After all that business has been taken care of, the .tfrecord files containing the real, 256×256 pixel training images just needed to be uploaded to the instance and the training could be kicked off. I decided to go for the largest instance they had — 8x Nvidia Tesla V100 GPUs. It cost the most per hour, but after doing a bit of math and comparison, the training rate was fast enough to make it the most economic option.
The training can be started by running “run_training.py” as indicated from the StyleGAN2 repo, indicating where the training data can be found, how many kiloimages to process (it’s not a typo by the way, it really is intended to be trained on 50,000 kiloimages (i.e. 50,000,000). You can also specify to use mirror augmentation or not.
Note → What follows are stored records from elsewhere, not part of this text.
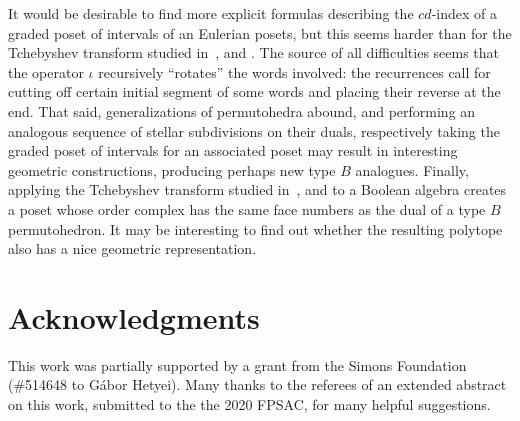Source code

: \documentclass[reqno,12pt]{amsart}
\numberwithin{equation}{section}
\newcommand{\0}{\widehat{0}}
\newcommand{\1}{\widehat{1}}
\newcommand{\2}{\widehat{2}}
\newcommand{\iab}{\iota}
\begin{document}
It would be desirable to find more explicit formulas describing the
$cd$-index of a graded poset of intervals of an Eulerian posets, but
this seems harder than for the Tchebyshev transform studied 
in~\cite{Hetyei-tch}, \cite{Hetyei-mfp} and \cite{Ehrenborg-Readdy-Tch}. The
source of all difficulties seems that the operator $\iab$ recursively
``rotates'' the words involved: the recurrences call for cutting off certain
initial segment of some words and placing their reverse at the end. That
said, generalizations of permutohedra abound, and performing an
analogous sequence of stellar subdivisions on their duals, respectively
taking the graded poset of intervals for an associated poset may result
in interesting geometric constructions, producing perhaps new type $B$
analogues.  Finally, applying the Tchebyshev transform studied
in~\cite{Hetyei-tch}, \cite{Hetyei-mfp} and \cite{Ehrenborg-Readdy-Tch} to
a Boolean algebra creates a poset whose order complex has the same
face numbers as the dual of a type $B$ permutohedron. It may be
interesting to find out whether the resulting polytope also has a nice
geometric representation. 


\section*{Acknowledgments}
This work was partially supported by a grant from the Simons Foundation
(\#514648 to G\'abor Hetyei). Many thanks to the referees of an extended
abstract on this work, submitted to the the 2020 FPSAC, for many helpful
suggestions.  
\end{document}
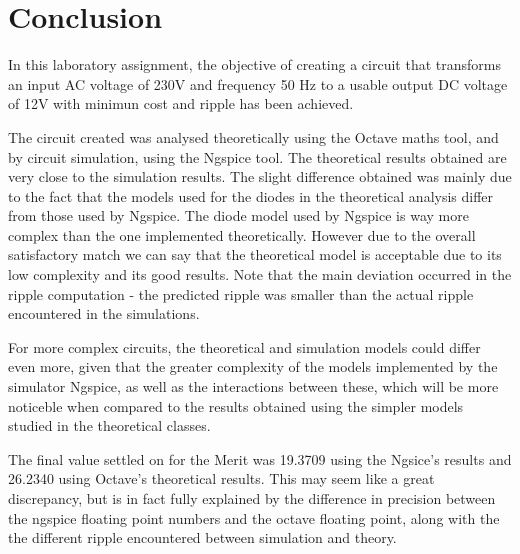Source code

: \section{Conclusion}
\label{sec:conclusion}

In this laboratory assignment, the objective of creating a circuit that transforms an input AC voltage of 230V and frequency 50 Hz to a usable output DC voltage of 12V with minimun cost and ripple has been achieved.\par
The circuit created was analysed theoretically using the Octave maths tool, and by circuit simulation, using the
Ngspice tool. The theoretical results obtained are very close to the simulation results. The slight difference obtained was mainly due to the fact that the models used for the diodes in the theoretical analysis differ from those used by Ngspice. The diode model used by Ngspice is way more complex than the one implemented theoretically. However due to the overall satisfactory match we can say that the theoretical model is acceptable due to its low complexity and its good results. Note that the main deviation occurred in the ripple computation - the predicted ripple was smaller than the actual ripple encountered in the simulations.\par
 For more complex circuits, the
theoretical and simulation models could differ even more, given that the greater complexity of the models implemented by the simulator Ngspice, as well as the interactions between these, which will be more noticeble when compared to the results obtained using the simpler models studied in the theoretical classes.\par
The final value settled on for the Merit was 19.3709 using the Ngsice's results and 26.2340 using Octave's theoretical results. This may seem like a great discrepancy, but is in fact fully explained by the difference in precision between the ngspice floating point numbers and the octave floating point, along with the the different ripple encountered between simulation and theory.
This will duplicate and flip your images, substantially increasing your actual pool of training samples.
I trained my model with mirror augmentation, which may not have been ideal, because it then had virtually no change of creating readable letters on the map. But I was concerned that without it, it would not train as quickly or to the same quality as my 64×64 pixel model from earlier, so I kept it on. I eagerly watched it train until I forced myself to go to bed.